WHAT YOU HAVE TO DO: For the word "theorem", report how many lines of the records below contain it, and nothing more.

Stored data entries
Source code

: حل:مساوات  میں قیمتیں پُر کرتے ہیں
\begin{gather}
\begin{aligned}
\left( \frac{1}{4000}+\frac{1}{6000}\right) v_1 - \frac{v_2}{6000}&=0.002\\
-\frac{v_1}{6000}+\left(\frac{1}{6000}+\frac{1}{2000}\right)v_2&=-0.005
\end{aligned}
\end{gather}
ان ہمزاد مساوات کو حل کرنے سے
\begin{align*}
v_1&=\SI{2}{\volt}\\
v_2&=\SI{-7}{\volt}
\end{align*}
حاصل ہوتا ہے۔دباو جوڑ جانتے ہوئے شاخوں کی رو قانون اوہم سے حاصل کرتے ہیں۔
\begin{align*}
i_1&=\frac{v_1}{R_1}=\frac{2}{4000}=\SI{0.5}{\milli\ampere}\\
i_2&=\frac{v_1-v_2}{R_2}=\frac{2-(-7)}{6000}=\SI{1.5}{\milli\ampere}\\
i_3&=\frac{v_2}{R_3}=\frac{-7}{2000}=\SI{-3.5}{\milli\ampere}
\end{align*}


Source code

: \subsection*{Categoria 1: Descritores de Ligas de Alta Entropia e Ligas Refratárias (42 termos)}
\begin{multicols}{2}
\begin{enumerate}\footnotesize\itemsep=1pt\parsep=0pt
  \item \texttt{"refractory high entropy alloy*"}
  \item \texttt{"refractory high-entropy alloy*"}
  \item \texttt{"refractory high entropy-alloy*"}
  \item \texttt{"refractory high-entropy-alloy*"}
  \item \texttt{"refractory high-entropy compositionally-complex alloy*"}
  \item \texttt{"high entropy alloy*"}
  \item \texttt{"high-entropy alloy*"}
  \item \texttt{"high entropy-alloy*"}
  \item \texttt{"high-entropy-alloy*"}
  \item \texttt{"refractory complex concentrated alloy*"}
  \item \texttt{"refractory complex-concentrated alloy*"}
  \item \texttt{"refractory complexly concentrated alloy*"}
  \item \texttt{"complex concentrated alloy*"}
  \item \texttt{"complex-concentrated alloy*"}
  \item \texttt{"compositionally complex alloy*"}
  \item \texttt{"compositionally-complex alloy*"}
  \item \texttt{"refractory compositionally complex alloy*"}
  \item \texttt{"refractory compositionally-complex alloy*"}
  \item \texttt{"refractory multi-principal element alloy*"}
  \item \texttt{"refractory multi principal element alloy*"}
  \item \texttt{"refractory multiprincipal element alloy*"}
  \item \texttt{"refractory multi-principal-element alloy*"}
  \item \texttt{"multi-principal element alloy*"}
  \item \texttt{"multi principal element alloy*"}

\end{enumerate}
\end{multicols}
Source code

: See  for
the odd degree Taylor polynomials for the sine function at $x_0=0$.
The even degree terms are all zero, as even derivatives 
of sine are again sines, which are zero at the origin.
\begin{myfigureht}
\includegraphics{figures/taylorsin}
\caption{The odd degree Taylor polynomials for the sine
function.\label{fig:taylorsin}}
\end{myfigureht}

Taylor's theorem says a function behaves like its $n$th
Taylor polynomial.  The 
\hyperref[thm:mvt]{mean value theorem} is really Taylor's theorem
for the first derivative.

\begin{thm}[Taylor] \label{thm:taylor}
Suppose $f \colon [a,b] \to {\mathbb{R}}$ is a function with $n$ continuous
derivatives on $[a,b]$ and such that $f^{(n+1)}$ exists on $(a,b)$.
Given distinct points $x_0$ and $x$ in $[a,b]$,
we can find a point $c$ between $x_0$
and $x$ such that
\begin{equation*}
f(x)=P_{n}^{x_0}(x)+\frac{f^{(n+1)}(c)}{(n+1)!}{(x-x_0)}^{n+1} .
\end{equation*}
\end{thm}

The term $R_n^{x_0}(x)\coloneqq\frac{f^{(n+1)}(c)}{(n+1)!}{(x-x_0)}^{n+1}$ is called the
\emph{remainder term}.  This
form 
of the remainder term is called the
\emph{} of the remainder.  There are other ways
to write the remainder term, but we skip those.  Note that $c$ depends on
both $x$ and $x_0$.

RESULT FOR THIS TASK: 2